I’m so over these gay cakes

First off, I’d like to say that pretty much all cakes are gay.  Duh.  No offense, of course. …

With my stance of the effeminacy of pretty much all cakes established, please, do tell, who the hell demands someone bake them a cake?  That. Is. So. Gay.

For God’s sake, man, go to a gay cakemaker or pick your haggard backside up and go to HEB and get some Betty Crocker cake mix, make your own damn cake and shut the heck up and help us focus on killing Islamic death-jockeys who sure as shiitake won’t bake you a frickin’ cake should they ever take the helm.

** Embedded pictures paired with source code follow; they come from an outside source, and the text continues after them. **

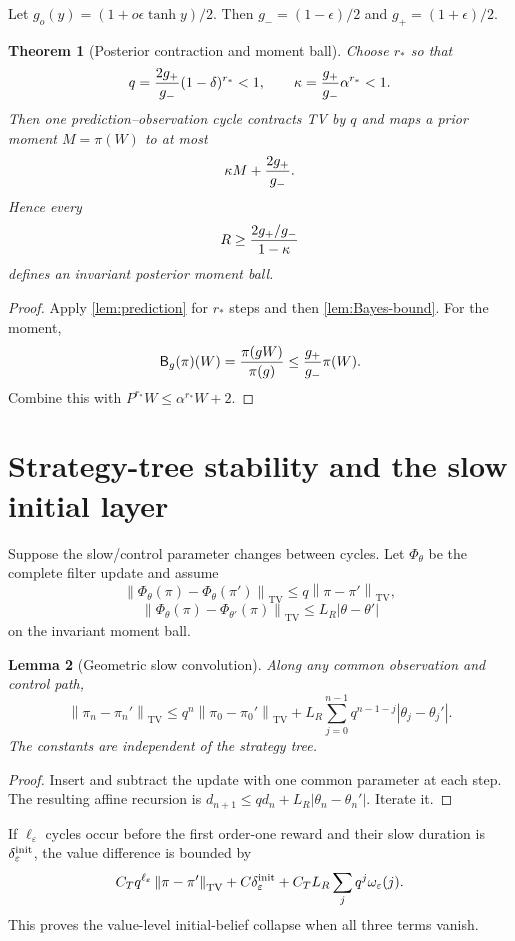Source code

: \documentclass[11pt,reqno]{amsart}
\newtheorem{theorem}{Theorem}[section]
\newtheorem{lemma}[theorem]{Lemma}
\theoremstyle{definition}
\newcommand{\TV}{\mathrm{TV}}
\newcommand{\norm}[1]{\left\lVert#1\right\rVert}
\newcommand{\abs}[1]{\left\lvert#1\right\rvert}
\begin{document}
Let $g_o(y)=(1+o\epsilon\tanh y)/2$.  Then
$g_-=(1-\epsilon)/2$ and $g_+=(1+\epsilon)/2$.

\begin{theorem}[Posterior contraction and moment ball]\label{thm:posterior}
Choose $r_*$ so that
\[
 q={2g_+\over g_-}(1-\delta)^{r_*}<1,
 \qquad
 \kappa={g_+\over g_-}\alpha^{r_*}<1.
\]
Then one prediction--observation cycle contracts TV by $q$ and maps a prior
moment $M=\pi(W)$ to at most
\[
 \kappa M+{2g_+\over g_-}.
\]
Hence every
\[
 R\ge {2g_+/g_-\over1-\kappa}
\]
defines an invariant posterior moment ball.
\end{theorem}

\begin{proof}
Apply \cref{lem:prediction} for $r_*$ steps and then
\cref{lem:Bayes-bound}.  For the moment,
\[
 \mathsf B_g(\pi)(W)
 ={\pi(gW)\over\pi(g)}
 \le{g_+\over g_-}\pi(W).
\]
Combine this with $P^{r_*}W\le\alpha^{r_*}W+2$.
\end{proof}

\section{Strategy-tree stability and the slow initial layer}

Suppose the slow/control parameter changes between cycles.  Let
$\Phi_\theta$ be the complete filter update and assume
\[
 \norm{\Phi_\theta(\pi)-\Phi_\theta(\pi')}_{\TV}
 \le q\norm{\pi-\pi'}_{\TV},
\]
\[
 \norm{\Phi_\theta(\pi)-\Phi_{\theta'}(\pi)}_{\TV}
 \le L_R\abs{\theta-\theta'}
\]
on the invariant moment ball.

\begin{lemma}[Geometric slow convolution]\label{lem:convolution}
Along any common observation and control path,
\[
 \norm{\pi_n-\pi_n'}_{\TV}
 \le q^n\norm{\pi_0-\pi_0'}_{\TV}
 +L_R\sum_{j=0}^{n-1}q^{n-1-j}
 \abs{\theta_j-\theta_j'}.
\]
The constants are independent of the strategy tree.
\end{lemma}

\begin{proof}
Insert and subtract the update with one common parameter at each step.  The
resulting affine recursion is
$d_{n+1}\le qd_n+L_R\abs{\theta_n-\theta_n'}$.  Iterate it.
\end{proof}

If $\ell_\varepsilon$ cycles occur before the first order-one reward and their
slow duration is $\delta_\varepsilon^{\rm init}$, the value difference is
bounded by
\[
 C_Tq^{\ell_\varepsilon}\norm{\pi-\pi'}_{\TV}
 +C\delta_\varepsilon^{\rm init}
 +C_TL_R\sum_jq^j\omega_\varepsilon(j).
\]
This proves the value-level initial-belief collapse when all three terms vanish.
\end{document}
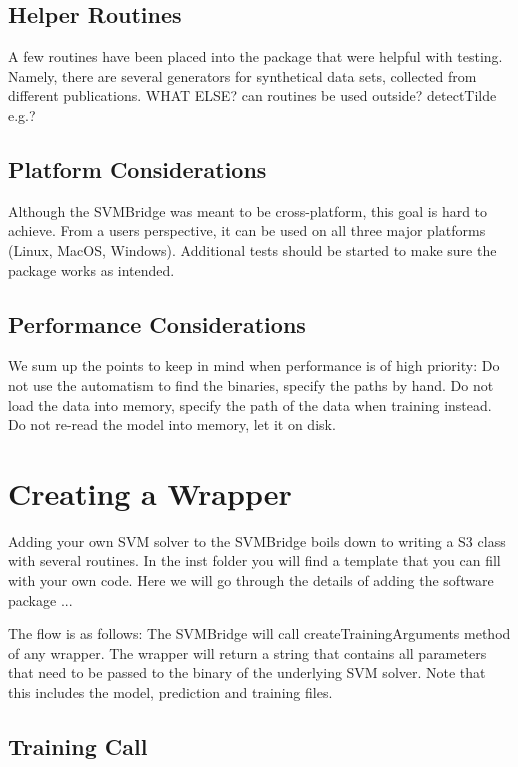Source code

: \documentclass[article, shortnames]{jss}
\begin{document}
\subsection{Helper  Routines}

A few routines have been placed into the package that were helpful
with testing. Namely, there are several generators for synthetical data sets,
collected from different publications. 
WHAT ELSE? can routines be used outside? detectTilde e.g.?


\subsection{Platform Considerations}

Although the SVMBridge was meant to be cross-platform, this goal
is hard to achieve. From a users perspective, it can be used on all three
major platforms (Linux, MacOS, Windows). Additional tests should
be started to make sure the package works as intended.


\subsection{Performance Considerations}

We sum up the points to keep in mind when performance is of high priority:
Do not use the automatism to find the binaries, specify the paths by hand.
Do not load the data into memory, specify the path of the data when training instead.
Do not re-read the model into memory, let it on disk.



\section{Creating a Wrapper}

Adding your own SVM solver to the SVMBridge boils down to
writing a S3 class with several routines. In the inst folder you will find
a template that you can fill with your own code. Here we will go
through the details of adding the software package ...

The flow is as follows: The SVMBridge will call 
createTrainingArguments method of any wrapper. The wrapper
will return a string that contains all parameters that need to be
passed to the binary of the underlying SVM solver. Note that
this includes the model, prediction and training files.



\subsection{Training Call}
\end{document}
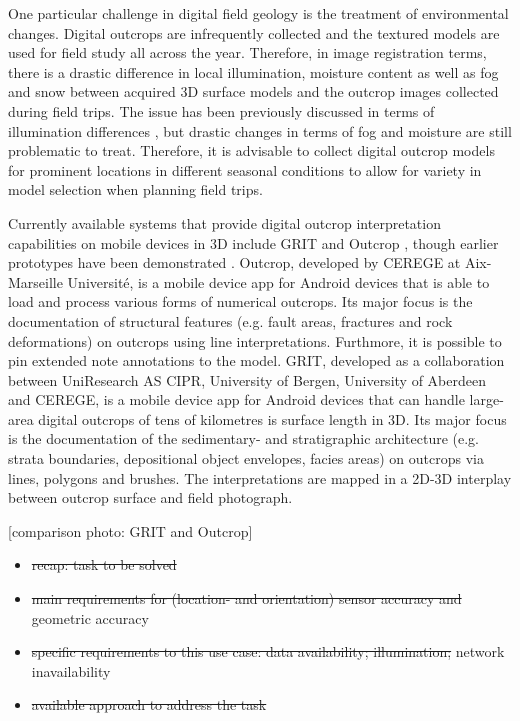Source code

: \documentclass[review]{elsarticle}
\begin{document}
One particular challenge in digital field geology is the treatment of environmental changes. Digital outcrops are infrequently collected and the textured models are used for field study all across the year. Therefore, in image registration terms, there is a drastic difference in local illumination, moisture content as well as fog and snow between acquired 3D surface models and the outcrop images collected during field trips. The issue has been previously discussed in terms of illumination differences \cite{Kehl2017_PHOR}, but drastic changes in terms of fog and moisture are still problematic to treat. Therefore, it is advisable to collect digital outcrop models for prominent locations in different seasonal conditions to allow for variety in model selection when planning field trips.

Currently available systems that provide digital outcrop interpretation capabilities on mobile devices in 3D include \gls{GRIT} \cite{Kehl2016_VGCabstract} and Outcrop \cite{Viseur2014_VGCabstract}, though earlier prototypes have been demonstrated \cite{Hama2013}. Outcrop, developed by \gls{CEREGE} at Aix-Marseille Universit\'{e}, is a mobile device app for Android devices that is able to load and process various forms of numerical outcrops. Its major focus is the documentation of structural features (e.g. fault areas, fractures and rock deformations) on outcrops using line interpretations. Furthmore, it is possible to pin extended note annotations to the model. \gls{GRIT}, developed as a collaboration between UniResearch AS CIPR, University of Bergen, University of Aberdeen and \gls{CEREGE}, is a mobile device app for Android devices that can handle large-area digital outcrops of tens of kilometres is surface length in 3D. Its major focus is the documentation of the sedimentary- and stratigraphic architecture (e.g. strata boundaries, depositional object envelopes, facies areas) on outcrops via lines, polygons and brushes. The interpretations are mapped in a 2D-3D interplay between outcrop surface and field photograph.

[comparison photo: GRIT and Outcrop]

\begin{itemize}
\item \sout{recap: task to be solved}
\item \sout{main requirements for (location- and orientation) sensor accuracy and} geometric accuracy
\item \sout{specific requirements to this use case: data availability; illumination;} network inavailability
\item \sout{available approach to address the task}
\end{itemize}
\end{document}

Honestly, obviously, and for the record, I find your fascistic demands for a private Christian business to bake you a gay cake as odious as I would if the Westboro Baptist Church berated a gay baker to build them a Sodom and Gomorrah cake commemorating its destruction.

In addition, gay dudes, why would you, the gay person, want to patronize someone who doesn’t dig your lifestyle?  Unless, you’re trying to stir up some faux political rage to distract us all from how Obama is screwing our nation or how Hillary’s email scandal makes Nixon look like an Amish schoolmarm?  Why would you want to give your hard earned drachmas to someone who isn’t down with your “life-style”?